Benefits of depression: Recognition of depth of faith

I don’t miss my depression. A friend of mine writes he misses his. That certainly would not be something I would ever say outright. Being at the depth of a canyon filled with heavy water is not a place to which I want to return. 

But I learned things about myself during that time. Things I likely would not have learned in an easier way. 

I’m not sure I had a darkest moment. I had a lot of really dark moments, though. During each of them–without fail, without exception–I turned to God. I might have been crying on the floor of my shower, but I turned to God and prayed. 

It’s a common wonder among people who grew up LDS whether they would be or become members of The Church had they not been born to believing parents. I’ve often concluded I would not. 

After this experience, I believe I would have searched. I would have spent so much time questioning, learning, searching for something additional beyond the miracles science gives us. There are things our current science cannot explain. (That’s ok, the purpose of science is to eventually be able to explain all things.)

In my darkest moment I needed something more. I needed understanding. I needed something sure in my life. If I had not been born to the parents I have, if I had not been taught the sure Truths of Eternity, this would have been the time I searched until I found them. 
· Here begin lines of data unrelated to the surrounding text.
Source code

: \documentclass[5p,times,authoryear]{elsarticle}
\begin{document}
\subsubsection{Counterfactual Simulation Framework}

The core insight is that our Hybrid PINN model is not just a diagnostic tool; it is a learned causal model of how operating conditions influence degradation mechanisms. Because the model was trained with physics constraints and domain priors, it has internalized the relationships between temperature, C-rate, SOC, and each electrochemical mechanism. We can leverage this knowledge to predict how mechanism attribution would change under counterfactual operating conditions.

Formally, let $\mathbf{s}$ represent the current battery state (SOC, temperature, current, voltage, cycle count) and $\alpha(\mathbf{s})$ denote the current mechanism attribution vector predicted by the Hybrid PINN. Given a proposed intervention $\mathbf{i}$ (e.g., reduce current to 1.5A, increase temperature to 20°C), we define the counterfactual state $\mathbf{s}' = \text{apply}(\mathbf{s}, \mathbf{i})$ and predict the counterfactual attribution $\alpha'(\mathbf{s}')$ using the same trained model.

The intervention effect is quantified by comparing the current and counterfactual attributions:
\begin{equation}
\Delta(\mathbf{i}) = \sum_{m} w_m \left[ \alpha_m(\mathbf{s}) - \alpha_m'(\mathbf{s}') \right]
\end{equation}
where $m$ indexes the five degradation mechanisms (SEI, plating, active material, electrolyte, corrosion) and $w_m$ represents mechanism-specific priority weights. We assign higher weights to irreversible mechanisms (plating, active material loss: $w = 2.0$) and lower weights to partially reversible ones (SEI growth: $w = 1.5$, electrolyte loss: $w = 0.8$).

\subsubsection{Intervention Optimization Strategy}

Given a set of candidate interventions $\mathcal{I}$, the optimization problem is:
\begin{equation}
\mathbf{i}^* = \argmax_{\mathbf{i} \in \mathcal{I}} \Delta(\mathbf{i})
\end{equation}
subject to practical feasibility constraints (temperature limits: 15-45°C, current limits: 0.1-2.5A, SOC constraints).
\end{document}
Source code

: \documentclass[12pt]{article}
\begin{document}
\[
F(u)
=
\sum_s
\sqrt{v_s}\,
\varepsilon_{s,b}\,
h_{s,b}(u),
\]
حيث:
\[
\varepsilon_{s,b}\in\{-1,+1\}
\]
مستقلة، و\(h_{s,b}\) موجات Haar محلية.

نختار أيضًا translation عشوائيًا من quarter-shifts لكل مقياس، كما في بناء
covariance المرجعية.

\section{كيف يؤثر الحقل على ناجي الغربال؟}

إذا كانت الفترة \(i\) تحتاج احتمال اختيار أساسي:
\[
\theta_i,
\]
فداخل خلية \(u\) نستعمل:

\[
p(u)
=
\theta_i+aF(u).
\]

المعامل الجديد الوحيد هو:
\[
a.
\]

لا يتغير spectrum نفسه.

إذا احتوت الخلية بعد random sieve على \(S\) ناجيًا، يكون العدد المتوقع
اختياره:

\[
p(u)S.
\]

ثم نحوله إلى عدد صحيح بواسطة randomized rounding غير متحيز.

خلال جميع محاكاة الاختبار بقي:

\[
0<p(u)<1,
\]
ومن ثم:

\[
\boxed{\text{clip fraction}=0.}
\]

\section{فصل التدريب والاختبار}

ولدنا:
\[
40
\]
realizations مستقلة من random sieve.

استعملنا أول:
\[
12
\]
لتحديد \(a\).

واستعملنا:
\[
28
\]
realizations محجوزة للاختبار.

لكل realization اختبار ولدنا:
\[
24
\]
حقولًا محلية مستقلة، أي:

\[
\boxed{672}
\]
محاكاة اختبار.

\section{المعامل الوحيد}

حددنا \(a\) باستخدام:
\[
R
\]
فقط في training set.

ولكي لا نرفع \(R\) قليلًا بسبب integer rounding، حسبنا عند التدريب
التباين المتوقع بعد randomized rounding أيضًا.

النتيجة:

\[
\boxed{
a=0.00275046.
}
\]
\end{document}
No single friend, no counselor, no mentor, no parent could have brought the surety in my wave-ridden, windy, dark, and wet moments of depression that the Restored Gospel of Jesus Christ brought me. 

Nothing else can bring that level of peace and acceptance. No amount of social interaction, medication (self- or otherwise), or anything else could have brought me to the stable place from which i had to start rebuilding my life. 

I don’t miss my depression. But it revealed things to me. It revealed the depth of my faith. My beliefs, my knowledge, my trust in God are rooted deeply in the core of who I am, and I am willing to endure smelting and fulling to become someone better (Mal 3:2-3). God sees my blueprint, even if I do not, and He is willing to guide me through Hell to achieve His vision of my future.